# koi pellets



## kronk (Dec 22, 2007)

I fed my 7 rbp purina aqua-max pellets today and they absolutly loved them. My fish range from 3"-8" the stuff is cheap about a buck a pound. I wanted to know if anybody else has tried them.


----------



## tison 30 (Feb 29, 2008)

This has nothing to do with ne thing but i really like your tank...is that river rocks or whatever there called and is it hard to clean?


----------



## kronk (Dec 22, 2007)

Tison said:


> This has nothing to do with ne thing but i really like your tank...is that river rocks or whatever there called and is it hard to clean?
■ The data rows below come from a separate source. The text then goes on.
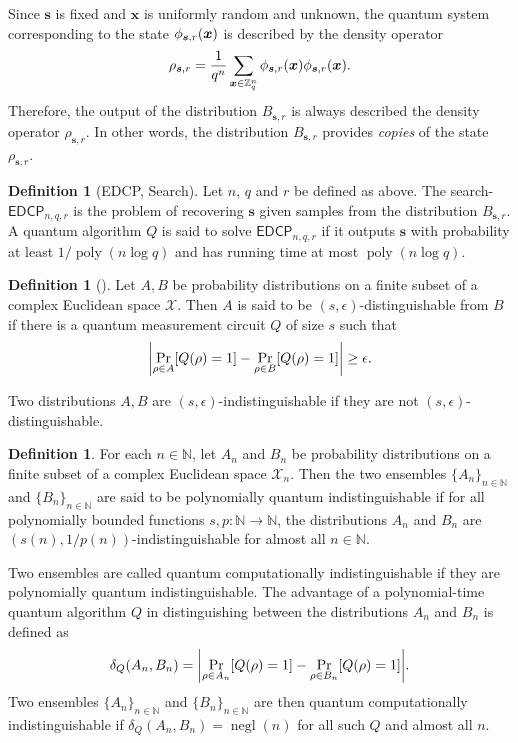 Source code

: \documentclass[11pt]{article}
\theoremstyle{plain}
\theoremstyle{definition}
\newtheorem{definition}[theorem]{Definition}
\DeclareMathOperator{\negl}{negl} %
\DeclareMathOperator{\poly}{poly}
\DeclarePairedDelimiter{\abs}{\lvert}{\rvert}
\let\ket\relax
\DeclarePairedDelimiter{\ket}{\lvert}{\rangle}
\let\bra\relax
\DeclarePairedDelimiter{\bra}{\langle}{\rvert}
\def\N{\mathbb{N}}
\def\Z{\mathbb{Z}}
\def\edcp{\mathsf{EDCP}}
\begin{document}
Since $\bm{s}$ is fixed and $\bm{x}$ is uniformly random and unknown, the quantum system corresponding to the state $\ket{\phi_{\bm{s}, r}(\bm{x})}$ is described by the density operator
\[ \rho_{\bm{s}, r} = \frac{1}{q^n} \sum_{\bm{x} \in \Z_q^n} \ket{\phi_{\bm{s}, r}(\bm{x})} \bra{\phi_{\bm{s}, r}(\bm{x})}. \]
Therefore, the output of the distribution $B_{\bm{s}, r}$ is always described the density operator $\rho_{\bm{s}, r}$. In other words, the distribution $B_{\bm{s}, r}$ provides \textit{copies} of the state $\rho_{\bm{s}, r}$.
\begin{definition}[EDCP, Search]
    Let $n$, $q$ and $r$ be defined as above. The search-$\edcp_{n, q, r}$ is the problem of recovering $\bm{s}$ given samples from the distribution $B_{\bm{s}, r}$. A quantum algorithm $Q$ is said to solve $\edcp_{n, q, r}$ if it outputs $\bm{s}$ with probability at least $1 / \poly(n\log q)$ and has running time at most $\poly(n\log q)$.
\end{definition}
\begin{definition}[\cite{watrous2009zero}]
    Let $A, B$ be probability distributions on a finite subset of a complex Euclidean space $\mathcal{X}$. Then $A$ is said to be $(s, \epsilon)$-distinguishable from $B$ if there is a quantum measurement circuit $Q$ of size $s$ such that
    \[ \abs*{ \Pr_{\rho \in A}[Q(\rho) = 1] - \Pr_{\rho \in B}[Q(\rho) = 1] } \ge \epsilon. \]
\end{definition} 
Two distributions $A, B$ are $(s, \epsilon)$-indistinguishable if they are not $(s, \epsilon)$-distinguishable.
\begin{definition}
    For each $n \in \N$, let $A_n$ and $B_n$ be probability distributions on a finite subset of a complex Euclidean space $\mathcal{X}_n$. Then the two ensembles $\{ A_n \}_{n \in \N}$ and $\{ B_n \}_{n \in \N}$ are said to be polynomially quantum indistinguishable if for all polynomially bounded functions $s, p: \N \rightarrow \N$, the distributions $A_n$ and $B_n$ are $(s(n), 1 / p(n))$-indistinguishable for almost all $n \in \N$.
\end{definition}
Two ensembles are called quantum computationally indistinguishable if they are polynomially quantum indistinguishable. The advantage of a polynomial-time quantum algorithm $Q$ in distinguishing between the distributions $A_n$ and $B_n$ is defined as
\[ \delta_Q(A_n, B_n) = \abs*{ \Pr_{\rho \in A_n}[Q(\rho) = 1] - \Pr_{\rho \in B_n}[Q(\rho) = 1] }. \]
Two ensembles $\{ A_n \}_{n \in \N}$ and $\{ B_n \}_{n \in \N}$ are then quantum computationally indistinguishable if $\delta_Q(A_n, B_n) = \negl(n)$ for all such $Q$ and almost all $n$. 
\end{document}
 ya its plain old river rock from the landscape yard, it does hide bits of food in the cracks but it vacumes quite easy and the small danios go in there and clean up. I have the tank on a continuous drip system so the water stays clean all the time.


----------



## -NBKK- (Jun 22, 2007)

I haven't tried them yet. I only feed hakira gold pellets. I get the expensive stuff because i only feed pellets twice a week Anyways. Whats in the tank below your Rbps?


----------



## tison 30 (Feb 29, 2008)

nice i never thought about using them for my tank...i should see if the price is way different from little colored rocks cuz that looks really good!


----------



## kronk (Dec 22, 2007)

The rocks are cheap maybe 5 bucks worth,the small tank has my two 3" rbp they are really aggressive I had them in the big tank for about a month and they took over a small part of the tank and would bite chunks out of the big guys fins when they came too close they were also first to attack anything I put in there, it was like they knew they had to eat more so they could grow to survive .After one big feeding frenzy a bigger fish started chasing one them too the point of exhaustion so I moved them.They actually jump out of the water to take dew worms from me.


----------



## tison 30 (Feb 29, 2008)

Nice..but are the name of the pellets purina aqua-max pellets because i tried looking them up and didnt find ne thing


----------



## kronk (Dec 22, 2007)

I bought it from the bulk bin at my lfs and it said koi food so I asked the clerk for the brand name and she said it was purina mills aquamax.


----------



## kfreeman (Feb 14, 2008)

I would sugest that you no one uses these rocks because if they ever do attempt to breed severe injury WILL result and the eggs will be surely wasted. Sure they look good....but so does sand or small gravel.
As far As having a p in that tank 8'' I don't see it!! 
Sorry I got off topic but you get what you pay for!!!!!!!!!!!!!!!!!!!!1


----------



## Doktordet (Sep 22, 2006)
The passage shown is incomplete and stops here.